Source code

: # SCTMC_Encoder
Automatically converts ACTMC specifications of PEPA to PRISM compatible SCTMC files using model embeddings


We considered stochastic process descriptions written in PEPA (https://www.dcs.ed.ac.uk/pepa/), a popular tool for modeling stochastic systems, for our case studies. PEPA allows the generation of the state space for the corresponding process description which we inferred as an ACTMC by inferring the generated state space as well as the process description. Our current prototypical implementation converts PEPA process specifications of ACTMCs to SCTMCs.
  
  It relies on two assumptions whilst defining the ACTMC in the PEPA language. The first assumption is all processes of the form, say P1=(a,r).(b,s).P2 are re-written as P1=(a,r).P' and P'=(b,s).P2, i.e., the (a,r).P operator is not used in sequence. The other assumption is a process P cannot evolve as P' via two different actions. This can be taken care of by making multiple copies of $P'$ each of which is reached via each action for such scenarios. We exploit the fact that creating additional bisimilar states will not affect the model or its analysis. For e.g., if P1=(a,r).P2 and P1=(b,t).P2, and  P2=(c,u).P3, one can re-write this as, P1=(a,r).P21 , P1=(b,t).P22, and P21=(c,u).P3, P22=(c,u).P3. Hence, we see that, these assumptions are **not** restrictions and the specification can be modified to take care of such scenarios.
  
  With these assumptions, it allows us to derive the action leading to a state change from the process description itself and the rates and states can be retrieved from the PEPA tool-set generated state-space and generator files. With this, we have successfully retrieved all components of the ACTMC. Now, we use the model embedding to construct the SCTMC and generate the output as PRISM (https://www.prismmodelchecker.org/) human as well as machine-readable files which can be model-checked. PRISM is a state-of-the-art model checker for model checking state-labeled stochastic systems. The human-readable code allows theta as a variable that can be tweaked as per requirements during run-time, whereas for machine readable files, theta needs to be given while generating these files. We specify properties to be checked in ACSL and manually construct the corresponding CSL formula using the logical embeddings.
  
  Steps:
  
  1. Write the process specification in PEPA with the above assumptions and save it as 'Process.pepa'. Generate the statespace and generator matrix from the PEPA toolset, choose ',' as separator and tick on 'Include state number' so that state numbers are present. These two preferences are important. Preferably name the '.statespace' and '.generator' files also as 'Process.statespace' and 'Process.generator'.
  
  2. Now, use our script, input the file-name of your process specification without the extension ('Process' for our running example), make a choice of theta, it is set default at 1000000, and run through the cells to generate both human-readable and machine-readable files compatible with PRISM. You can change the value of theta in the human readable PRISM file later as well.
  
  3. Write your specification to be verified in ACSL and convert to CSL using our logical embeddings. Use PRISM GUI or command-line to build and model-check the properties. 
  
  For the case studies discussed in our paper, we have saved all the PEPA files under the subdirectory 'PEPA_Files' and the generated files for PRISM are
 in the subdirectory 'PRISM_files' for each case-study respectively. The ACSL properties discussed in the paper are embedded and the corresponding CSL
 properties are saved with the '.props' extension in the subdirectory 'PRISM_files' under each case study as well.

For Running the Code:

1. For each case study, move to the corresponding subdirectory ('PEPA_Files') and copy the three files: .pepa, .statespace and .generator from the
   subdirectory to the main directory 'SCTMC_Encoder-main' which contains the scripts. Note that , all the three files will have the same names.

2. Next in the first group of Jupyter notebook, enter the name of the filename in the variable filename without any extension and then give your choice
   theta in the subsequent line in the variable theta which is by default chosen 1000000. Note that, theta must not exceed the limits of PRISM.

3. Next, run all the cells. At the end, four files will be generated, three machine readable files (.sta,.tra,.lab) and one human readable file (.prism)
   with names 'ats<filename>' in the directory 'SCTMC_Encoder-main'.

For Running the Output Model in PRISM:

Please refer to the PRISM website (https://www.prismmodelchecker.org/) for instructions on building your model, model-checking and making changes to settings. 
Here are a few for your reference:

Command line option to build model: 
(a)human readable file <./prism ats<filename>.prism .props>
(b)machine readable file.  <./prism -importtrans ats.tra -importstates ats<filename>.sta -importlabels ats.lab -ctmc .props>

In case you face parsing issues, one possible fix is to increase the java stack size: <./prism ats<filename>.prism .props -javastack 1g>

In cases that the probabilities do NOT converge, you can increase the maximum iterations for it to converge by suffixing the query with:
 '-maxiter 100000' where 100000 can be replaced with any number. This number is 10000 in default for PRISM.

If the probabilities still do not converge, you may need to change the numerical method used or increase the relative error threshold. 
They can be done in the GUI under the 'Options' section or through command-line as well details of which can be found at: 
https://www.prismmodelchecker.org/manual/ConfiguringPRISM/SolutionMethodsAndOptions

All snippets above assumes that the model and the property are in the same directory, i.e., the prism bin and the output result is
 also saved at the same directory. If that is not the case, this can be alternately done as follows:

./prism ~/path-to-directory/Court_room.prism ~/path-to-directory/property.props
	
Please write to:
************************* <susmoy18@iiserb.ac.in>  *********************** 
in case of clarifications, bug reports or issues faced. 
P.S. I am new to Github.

▶ **Description of the task**
Look at the material above and copy, word for word, its lines from the first through the one containing "We considered stochastic".

▶ **Answer to this task**
Source code

: # SCTMC_Encoder
Automatically converts ACTMC specifications of PEPA to PRISM compatible SCTMC files using model embeddings


We considered stochastic process descriptions written in PEPA (https://www.dcs.ed.ac.uk/pepa/), a popular tool for modeling stochastic systems, for our case studies. PEPA allows the generation of the state space for the corresponding process description which we inferred as an ACTMC by inferring the generated state space as well as the process description. Our current prototypical implementation converts PEPA process specifications of ACTMCs to SCTMCs.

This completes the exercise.